When loading and unloading workpieces, special tools (such as long handled clamps) should be used to avoid direct contact with high-temperature workpieces.

4. Post operation maintenance

Equipment cleaning

Clean the residue inside the furnace after each use (such as carbon deposits and oxide scales) to prevent contamination of subsequent workpieces.

Regularly replace the vacuum pump oil (usually 500-1000 hours) and clean the oil circuit filter.

Calibration and Maintenance

Calibrate thermocouples, pressure gauges, flow meters, and other instruments quarterly to ensure measurement accuracy.

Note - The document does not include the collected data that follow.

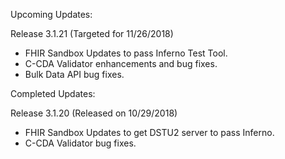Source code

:
Upcoming Updates:

Release 3.1.21 (Targeted for 11/26/2018)
* FHIR Sandbox Updates to pass Inferno Test Tool.
* C-CDA Validator enhancements and bug fixes.
* Bulk Data API bug fixes.

Completed Updates:

Release 3.1.20 (Released on 10/29/2018)
* FHIR Sandbox Updates to get DSTU2 server to pass Inferno.
* C-CDA Validator bug fixes.
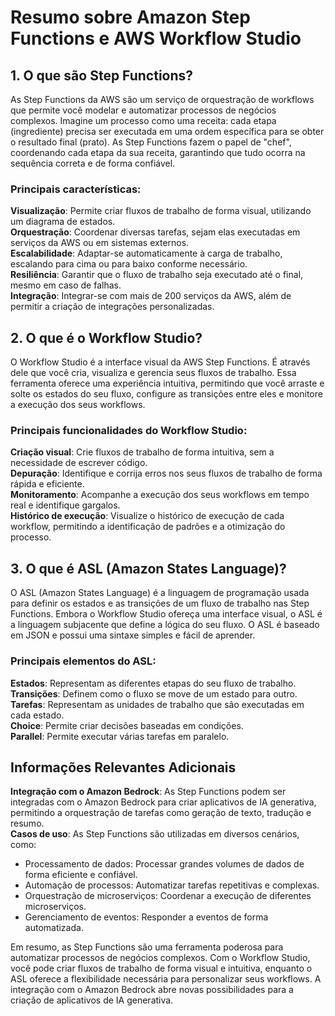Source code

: # Resumo sobre Amazon Step Functions e AWS Workflow Studio

## 1. O que são Step Functions?

As Step Functions da AWS são um serviço de orquestração de workflows que permite você modelar e automatizar processos de negócios complexos. Imagine um processo como uma receita: cada etapa (ingrediente) precisa ser executada em uma ordem específica para se obter o resultado final (prato). As Step Functions fazem o papel de "chef", coordenando cada etapa da sua receita, garantindo que tudo ocorra na sequência correta e de forma confiável.

### Principais características:

**Visualização**: Permite criar fluxos de trabalho de forma visual, utilizando um diagrama de estados.  
**Orquestração**: Coordenar diversas tarefas, sejam elas executadas em serviços da AWS ou em sistemas externos.  
**Escalabilidade**: Adaptar-se automaticamente à carga de trabalho, escalando para cima ou para baixo conforme necessário.  
**Resiliência**: Garantir que o fluxo de trabalho seja executado até o final, mesmo em caso de falhas.  
**Integração**: Integrar-se com mais de 200 serviços da AWS, além de permitir a criação de integrações personalizadas.  

## 2. O que é o Workflow Studio?

O Workflow Studio é a interface visual da AWS Step Functions. É através dele que você cria, visualiza e gerencia seus fluxos de trabalho. Essa ferramenta oferece uma experiência intuitiva, permitindo que você arraste e solte os estados do seu fluxo, configure as transições entre eles e monitore a execução dos seus workflows.

### Principais funcionalidades do Workflow Studio:

**Criação visual**: Crie fluxos de trabalho de forma intuitiva, sem a necessidade de escrever código.  
**Depuração**: Identifique e corrija erros nos seus fluxos de trabalho de forma rápida e eficiente.  
**Monitoramento**: Acompanhe a execução dos seus workflows em tempo real e identifique gargalos.  
**Histórico de execução**: Visualize o histórico de execução de cada workflow, permitindo a identificação de padrões e a otimização do processo.  

## 3. O que é ASL (Amazon States Language)?

O ASL (Amazon States Language) é a linguagem de programação usada para definir os estados e as transições de um fluxo de trabalho nas Step Functions. Embora o Workflow Studio ofereça uma interface visual, o ASL é a linguagem subjacente que define a lógica do seu fluxo. O ASL é baseado em JSON e possui uma sintaxe simples e fácil de aprender.

### Principais elementos do ASL:

**Estados**: Representam as diferentes etapas do seu fluxo de trabalho.  
**Transições**: Definem como o fluxo se move de um estado para outro.  
**Tarefas**: Representam as unidades de trabalho que são executadas em cada estado.  
**Choice**: Permite criar decisões baseadas em condições.  
**Parallel**: Permite executar várias tarefas em paralelo.  

## Informações Relevantes Adicionais

**Integração com o Amazon Bedrock**: As Step Functions podem ser integradas com o Amazon Bedrock para criar aplicativos de IA generativa, permitindo a orquestração de tarefas como geração de texto, tradução e resumo.  
**Casos de uso**: As Step Functions são utilizadas em diversos cenários, como:  
- Processamento de dados: Processar grandes volumes de dados de forma eficiente e confiável.  
- Automação de processos: Automatizar tarefas repetitivas e complexas.  
- Orquestração de microserviços: Coordenar a execução de diferentes microserviços.  
- Gerenciamento de eventos: Responder a eventos de forma automatizada.  

Em resumo, as Step Functions são uma ferramenta poderosa para automatizar processos de negócios complexos. Com o Workflow Studio, você pode criar fluxos de trabalho de forma visual e intuitiva, enquanto o ASL oferece a flexibilidade necessária para personalizar seus workflows. A integração com o Amazon Bedrock abre novas possibilidades para a criação de aplicativos de IA generativa.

Every year, professional personnel inspect key components such as heating elements and vacuum valves, and replace aging sealing rings.

Record and Trace

Detailed records of process parameters (temperature, time, gas flow rate), equipment status, and workpiece quality data for each operation.

Establish equipment maintenance records for easy problem tracing and improvement.

5. Common problems and emergency response

Insufficient vacuum degree

Reason: Leakage of furnace body, malfunction of vacuum pump, excessive gas flow.

Solution: Stop the machine to check the sealing ring and vacuum pump oil level, and adjust the gas flow rate to meet the process requirements.

Abnormal temperature

Reason: thermocouple damage, heating element open circuit, control cabinet malfunction.

Solution: Replace the thermocouple or heating element, restart the control cabinet and recalibrate the temperature.

Gas supply interruption

Reason: Insufficient gas cylinder pressure, pipeline blockage, flow meter malfunction.

Solution: Replace the gas cylinder, clear the pipeline, or repair the flow meter. If the process is interrupted, it is necessary to re evacuate and replenish the air.

Workpiece deformation or cracking

Reason: Excessive cooling rate, improper furnace loading method, and excessive internal stress in the material.

Solution: Adjust cooling parameters (such as reducing gas quenching pressure), optimize furnace loading methods, and pre treat high stress materials (such as stress relief annealing).